One line in the listing below contains "- Un groupe de Tanar'ris". Repeat that line and each line after it exactly, ending with the last one.

--- DATASET ENTRIES ---

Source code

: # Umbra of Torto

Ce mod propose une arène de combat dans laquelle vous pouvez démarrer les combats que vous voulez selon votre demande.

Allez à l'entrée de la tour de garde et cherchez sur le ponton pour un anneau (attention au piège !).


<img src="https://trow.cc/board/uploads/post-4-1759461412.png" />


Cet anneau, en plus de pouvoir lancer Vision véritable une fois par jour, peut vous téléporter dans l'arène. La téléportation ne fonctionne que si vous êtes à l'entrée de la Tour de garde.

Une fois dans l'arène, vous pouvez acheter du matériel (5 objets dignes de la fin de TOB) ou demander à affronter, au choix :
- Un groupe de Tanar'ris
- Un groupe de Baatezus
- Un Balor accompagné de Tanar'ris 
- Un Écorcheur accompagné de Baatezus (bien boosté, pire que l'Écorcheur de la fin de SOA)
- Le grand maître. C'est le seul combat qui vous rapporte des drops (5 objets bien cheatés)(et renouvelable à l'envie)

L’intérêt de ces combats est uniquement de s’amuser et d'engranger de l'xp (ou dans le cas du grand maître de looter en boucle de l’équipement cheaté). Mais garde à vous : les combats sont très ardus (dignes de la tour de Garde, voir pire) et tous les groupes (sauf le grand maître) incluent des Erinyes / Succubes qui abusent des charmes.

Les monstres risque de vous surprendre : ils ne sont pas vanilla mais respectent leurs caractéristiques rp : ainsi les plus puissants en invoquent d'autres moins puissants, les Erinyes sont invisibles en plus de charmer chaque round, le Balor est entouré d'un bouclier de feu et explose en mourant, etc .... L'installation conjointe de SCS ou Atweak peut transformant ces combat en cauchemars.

---

=== TASK SOLUTION ===
- Un groupe de Tanar'ris
- Un groupe de Baatezus
- Un Balor accompagné de Tanar'ris 
- Un Écorcheur accompagné de Baatezus (bien boosté, pire que l'Écorcheur de la fin de SOA)
- Le grand maître. C'est le seul combat qui vous rapporte des drops (5 objets bien cheatés)(et renouvelable à l'envie)

L’intérêt de ces combats est uniquement de s’amuser et d'engranger de l'xp (ou dans le cas du grand maître de looter en boucle de l’équipement cheaté). Mais garde à vous : les combats sont très ardus (dignes de la tour de Garde, voir pire) et tous les groupes (sauf le grand maître) incluent des Erinyes / Succubes qui abusent des charmes.

Les monstres risque de vous surprendre : ils ne sont pas vanilla mais respectent leurs caractéristiques rp : ainsi les plus puissants en invoquent d'autres moins puissants, les Erinyes sont invisibles en plus de charmer chaque round, le Balor est entouré d'un bouclier de feu et explose en mourant, etc .... L'installation conjointe de SCS ou Atweak peut transformant ces combat en cauchemars.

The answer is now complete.